▶ Work required
Return each line of the listing exactly, though without its images.

:: Data supplied

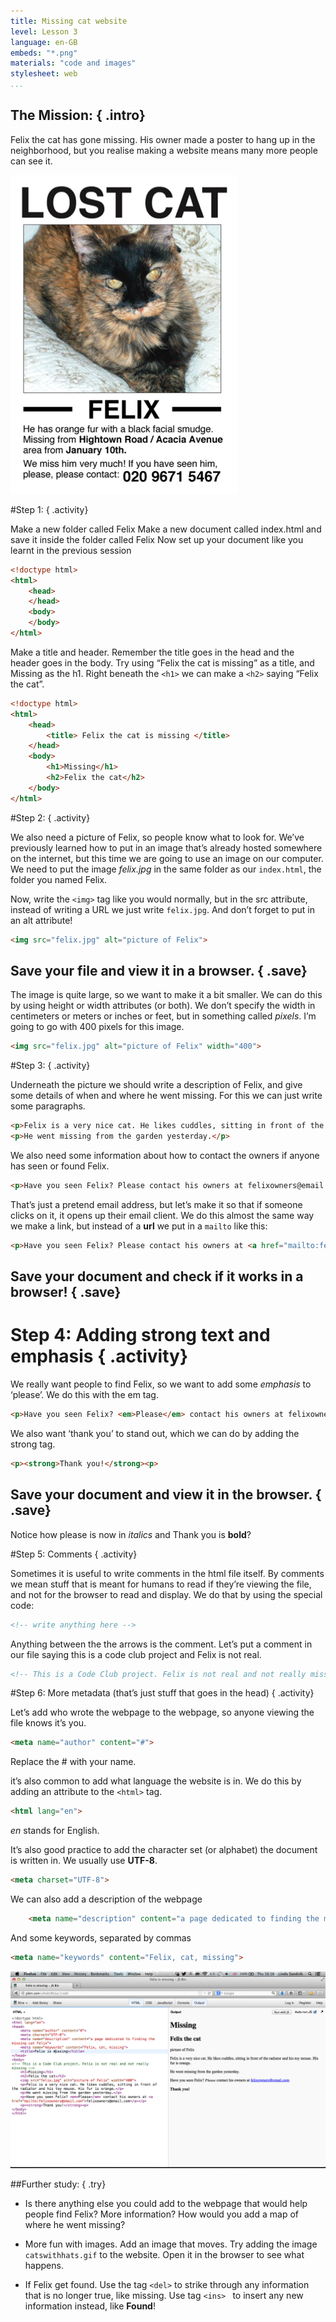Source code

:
 ```yaml
---
title: Missing cat website
level: Lesson 3
language: en-GB
embeds: "*.png"
materials: "code and images"
stylesheet: web
...
```


## __The Mission:__ { .intro}

Felix the cat has gone missing. His owner made a poster 
to hang up in the neighborhood, but you realise making a website means many more people can see it.

![screenshot](missingcat.png)

#Step 1: { .activity}

Make a new folder called Felix
Make a new document called index.html and save it inside the folder called Felix
Now set up your document like you learnt in the previous session

```HTML
<!doctype html>
<html>
	<head>
	</head>
	<body>
	</body>
</html>
```

Make a title and header. Remember the title goes in the head and the header goes in the body. Try using “Felix the cat is missing” as a title, and Missing as the h1. Right beneath the `<h1>` we can make a `<h2>` saying “Felix the cat”.

```HTML
<!doctype html>
<html>
	<head>
		<title> Felix the cat is missing </title>
	</head>
	<body>
		<h1>Missing</h1>
		<h2>Felix the cat</h2>
	</body>
</html>
```

#Step 2: { .activity}

We also need a picture of Felix, so people know what to look for. We’ve previously learned how to put in an image that’s already hosted somewhere on the internet, but this time we are going to use an image on our computer. We need to put the image *felix.jpg* in the same folder as our `index.html`, the folder you named Felix.

Now, write the `<img>` tag like you would normally, but in the src attribute, instead of writing a URL we just write `felix.jpg`. And don’t forget to put in an alt attribute!

```HTML
<img src="felix.jpg" alt="picture of Felix">
```

## Save your file and view it in a browser. { .save}

The image is quite large, so we want to make it a bit smaller. We can do this by using height or width attributes (or both). We don’t specify the width in centimeters or meters or inches or feet, but in something called *pixels*. I’m going to go with 400 pixels for this image.

```HTML
<img src="felix.jpg" alt="picture of Felix" width="400">
```

#Step 3: { .activity}

Underneath the picture we should write a description of Felix, and give some details of when and where he went missing. For this we can just write some paragraphs.

```HTML
<p>Felix is a very nice cat. He likes cuddles, sitting in front of the radiator and his toy mouse. His fur is orange. </p>
<p>He went missing from the garden yesterday.</p>
```

We also need some information about how to contact the owners if anyone has seen or found Felix.

```HTML
<p>Have you seen Felix? Please contact his owners at felixowners@email.com</p>
```

That’s just a pretend email address, but let’s make it so that if someone clicks on it, it opens up their email client. We do this almost the same way we make a link, but instead of a __url__ we put in a `mailto` like this:

```HTML
<p>Have you seen Felix? Please contact his owners at <a href="mailto:felixowners@email.com">felixowners@email.com</a></p>
```

## Save your document and check if it works in a browser! { .save}

# Step 4: Adding strong text and emphasis { .activity}

We really want people to find Felix, so we want to add some *emphasis* to ‘please’. We do this with the em tag.

```HTML
<p>Have you seen Felix? <em>Please</em> contact his owners at felixowners@email.com</p>
```

We also want ‘thank you’ to stand out, which we can do by adding the strong tag.	

```HTML
<p><strong>Thank you!</strong><p>
```

## Save your document and view it in the browser. { .save}
Notice how please is now in *italics* and Thank you is **bold**?

#Step 5: Comments { .activity}

Sometimes it is useful to write comments in the html file itself. By comments we mean stuff that is meant for humans to read if they’re viewing the file, and not for the browser to read and display. We do that by using the special code:

```HTML
<!-- write anything here -->
```

Anything between the the arrows is the comment.
Let’s put a comment in our file saying this is a code club project and Felix is not real.

```HTML
<!-- This is a Code Club project. Felix is not real and not really missing -->
```


#Step 6: More metadata (that’s just stuff that goes in the head) { .activity}

Let’s add who wrote the webpage to the webpage, so anyone viewing the file knows it’s you.

```HTML
<meta name="author" content="#">
```

Replace the # with your name.

it’s also common to add what language the website is in. We do this by adding an attribute to the `<html>` tag.

```HTML
<html lang="en">
```

*en* stands for English.

It’s also good practice to add the character set (or alphabet) the document is written in. We usually use __UTF-8__.

```HTML
<meta charset="UTF-8">
```

We can also add a description of the webpage

```HTML
	<meta name="description" content="a page dedicated to finding the missing cat Felix">
```

And some keywords, separated by commas

```HTML
<meta name="keywords" content="Felix, cat, missing">
```

![screenshot](screenshot_jsbin.png)

##Further study: { .try}

+ Is there anything else you could add to the webpage that would help people find Felix? More information? How would you add a map of where he went missing?

+ More fun with images. Add an image that moves. Try adding the image `catswithhats.gif` to the website. Open it in the browser to see what happens.

+ If Felix get found. Use the tag 	 `<del>` to strike through any information that is no longer true, like missing. Use tag  `<ins> ` to insert any new information instead, like __Found__!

::::

▶ Exercise response
Source code

:
 ```yaml
---
title: Missing cat website
level: Lesson 3
language: en-GB
embeds: "*.png"
materials: "code and images"
stylesheet: web
...
```


## __The Mission:__ { .intro}

Felix the cat has gone missing. His owner made a poster 
to hang up in the neighborhood, but you realise making a website means many more people can see it.

![screenshot](missingcat.png)

#Step 1: { .activity}

Make a new folder called Felix
Make a new document called index.html and save it inside the folder called Felix
Now set up your document like you learnt in the previous session

```HTML
<!doctype html>
<html>
	<head>
	</head>
	<body>
	</body>
</html>
```

Make a title and header. Remember the title goes in the head and the header goes in the body. Try using “Felix the cat is missing” as a title, and Missing as the h1. Right beneath the `<h1>` we can make a `<h2>` saying “Felix the cat”.

```HTML
<!doctype html>
<html>
	<head>
		<title> Felix the cat is missing </title>
	</head>
	<body>
		<h1>Missing</h1>
		<h2>Felix the cat</h2>
	</body>
</html>
```

#Step 2: { .activity}

We also need a picture of Felix, so people know what to look for. We’ve previously learned how to put in an image that’s already hosted somewhere on the internet, but this time we are going to use an image on our computer. We need to put the image *felix.jpg* in the same folder as our `index.html`, the folder you named Felix.

Now, write the `<img>` tag like you would normally, but in the src attribute, instead of writing a URL we just write `felix.jpg`. And don’t forget to put in an alt attribute!

```HTML
<img src="felix.jpg" alt="picture of Felix">
```

## Save your file and view it in a browser. { .save}

The image is quite large, so we want to make it a bit smaller. We can do this by using height or width attributes (or both). We don’t specify the width in centimeters or meters or inches or feet, but in something called *pixels*. I’m going to go with 400 pixels for this image.

```HTML
<img src="felix.jpg" alt="picture of Felix" width="400">
```

#Step 3: { .activity}

Underneath the picture we should write a description of Felix, and give some details of when and where he went missing. For this we can just write some paragraphs.

```HTML
<p>Felix is a very nice cat. He likes cuddles, sitting in front of the radiator and his toy mouse. His fur is orange. </p>
<p>He went missing from the garden yesterday.</p>
```

We also need some information about how to contact the owners if anyone has seen or found Felix.

```HTML
<p>Have you seen Felix? Please contact his owners at felixowners@email.com</p>
```

That’s just a pretend email address, but let’s make it so that if someone clicks on it, it opens up their email client. We do this almost the same way we make a link, but instead of a __url__ we put in a `mailto` like this:

```HTML
<p>Have you seen Felix? Please contact his owners at <a href="mailto:felixowners@email.com">felixowners@email.com</a></p>
```

## Save your document and check if it works in a browser! { .save}

# Step 4: Adding strong text and emphasis { .activity}

We really want people to find Felix, so we want to add some *emphasis* to ‘please’. We do this with the em tag.

```HTML
<p>Have you seen Felix? <em>Please</em> contact his owners at felixowners@email.com</p>
```

We also want ‘thank you’ to stand out, which we can do by adding the strong tag.	

```HTML
<p><strong>Thank you!</strong><p>
```

## Save your document and view it in the browser. { .save}
Notice how please is now in *italics* and Thank you is **bold**?

#Step 5: Comments { .activity}

Sometimes it is useful to write comments in the html file itself. By comments we mean stuff that is meant for humans to read if they’re viewing the file, and not for the browser to read and display. We do that by using the special code:

```HTML
<!-- write anything here -->
```

Anything between the the arrows is the comment.
Let’s put a comment in our file saying this is a code club project and Felix is not real.

```HTML
<!-- This is a Code Club project. Felix is not real and not really missing -->
```


#Step 6: More metadata (that’s just stuff that goes in the head) { .activity}

Let’s add who wrote the webpage to the webpage, so anyone viewing the file knows it’s you.

```HTML
<meta name="author" content="#">
```

Replace the # with your name.

it’s also common to add what language the website is in. We do this by adding an attribute to the `<html>` tag.

```HTML
<html lang="en">
```

*en* stands for English.

It’s also good practice to add the character set (or alphabet) the document is written in. We usually use __UTF-8__.

```HTML
<meta charset="UTF-8">
```

We can also add a description of the webpage

```HTML
	<meta name="description" content="a page dedicated to finding the missing cat Felix">
```

And some keywords, separated by commas

```HTML
<meta name="keywords" content="Felix, cat, missing">
```

![screenshot](screenshot_jsbin.png)

##Further study: { .try}

+ Is there anything else you could add to the webpage that would help people find Felix? More information? How would you add a map of where he went missing?

+ More fun with images. Add an image that moves. Try adding the image `catswithhats.gif` to the website. Open it in the browser to see what happens.

+ If Felix get found. Use the tag 	 `<del>` to strike through any information that is no longer true, like missing. Use tag  `<ins> ` to insert any new information instead, like __Found__!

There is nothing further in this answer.